At Allianz, these integrated efforts have resulted in a regulatory strategy based on three pillars: platform fairness rules, access to data, and big data & artificial intelligence.
Platform Fairness Rules
“Platforms should be understood as marketplaces in the digital economy and, like any exchange, they should follow certain rules,” explains Schult. The economics of platforms work differently. Platforms compete for the market, not in the market. Winners capture most or all value. Schult also points to the potential shortcomings of anti-trust law, with its lengthy proceedings and the need to prove an abuse of market dominance or damage to the consumer.
“A new framework is required if you want to ensure innovation and choice in the digital economy.” To that end, Allianz advocates “platform fairness rules” based on the conduct principles of neutrality, no self-preferencing, and non-exclusivity.
- Platforms should be neutral. Comparison websites and search engines often pretend to deliver neutral comparisons. Their rankings, however, are often influenced by how much money they receive from various providers.
- Platforms should be transparent about the criteria they use for listings. They should update listings regularly and avoid giving preference to their own businesses.
- Platforms should not force businesses to commit to exclusivity or best-price guarantees. “Such practices are not in the best interest of the customer and they prevent innovation, variety, and fair choice in the digital economy”, argues Schult.
Access to Data
Another one of Allianz’s regulatory interests is to prevent or break up unwarranted data monopolies. Data monopolies can prevent other businesses from developing and deploying intelligent products and services for their customers.
Take the automotive sectors as an example. Although the GDPR has introduced a data portability right, there is still some way to go to make this actionable and effective. At present, the data collected by sensor-packed cars stay with the car companies. Allianz would like to see a framework that allows insurers to offer intelligent insurance products as well as new services to drivers. For this, data sharing is required. While customers would decide how their data is shared between firms, the insurer and automotive manufacturers would agree on how to exchange data in real-time and in a secure manner. Allianz has proposed a shared server platform for data generated by vehicles, to be operated by a neutral third party.
Big Data and Artificial Intelligence (AI)
Allianz also supports the development of ethical guidelines for the use of big data and AI. Insurance has always been a data business. Big data and AI allow insurers to price risk more precisely, for example through telematics, where a little black box in the car gives clues about how safely someone drives. These new technologies also have the potential to expand access to insurance, for example to patients with diabetes as it is now possible to much better understand this illness and offer recommendations to patients.

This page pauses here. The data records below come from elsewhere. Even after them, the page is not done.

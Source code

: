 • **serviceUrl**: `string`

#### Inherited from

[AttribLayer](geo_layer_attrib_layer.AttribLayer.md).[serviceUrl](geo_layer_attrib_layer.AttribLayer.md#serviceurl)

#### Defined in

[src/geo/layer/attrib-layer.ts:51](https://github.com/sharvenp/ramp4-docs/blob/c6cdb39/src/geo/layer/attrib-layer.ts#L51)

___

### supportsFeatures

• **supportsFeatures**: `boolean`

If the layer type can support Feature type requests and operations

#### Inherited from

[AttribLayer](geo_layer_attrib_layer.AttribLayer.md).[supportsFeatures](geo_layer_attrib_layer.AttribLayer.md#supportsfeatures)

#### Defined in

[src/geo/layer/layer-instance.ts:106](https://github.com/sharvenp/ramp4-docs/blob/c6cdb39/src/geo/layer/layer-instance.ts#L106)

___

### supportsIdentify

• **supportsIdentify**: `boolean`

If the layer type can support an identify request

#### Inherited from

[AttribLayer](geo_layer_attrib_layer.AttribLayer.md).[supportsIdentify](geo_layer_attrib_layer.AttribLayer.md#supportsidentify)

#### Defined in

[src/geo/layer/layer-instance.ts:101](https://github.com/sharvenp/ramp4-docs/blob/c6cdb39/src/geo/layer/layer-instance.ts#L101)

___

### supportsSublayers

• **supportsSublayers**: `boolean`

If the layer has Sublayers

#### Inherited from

Self-learning algorithms, however, also raise difficult issues, such as a lack of transparency and the potential for discrimination against certain groups of people. In highly regulated industries, including insurance, the regulator has already addressed many of these issues. But society as a whole may have to go beyond this. In a world of ubiquitous information, society will have to decide which information should NOT be available. Such ethical judgements must apply to all sectors.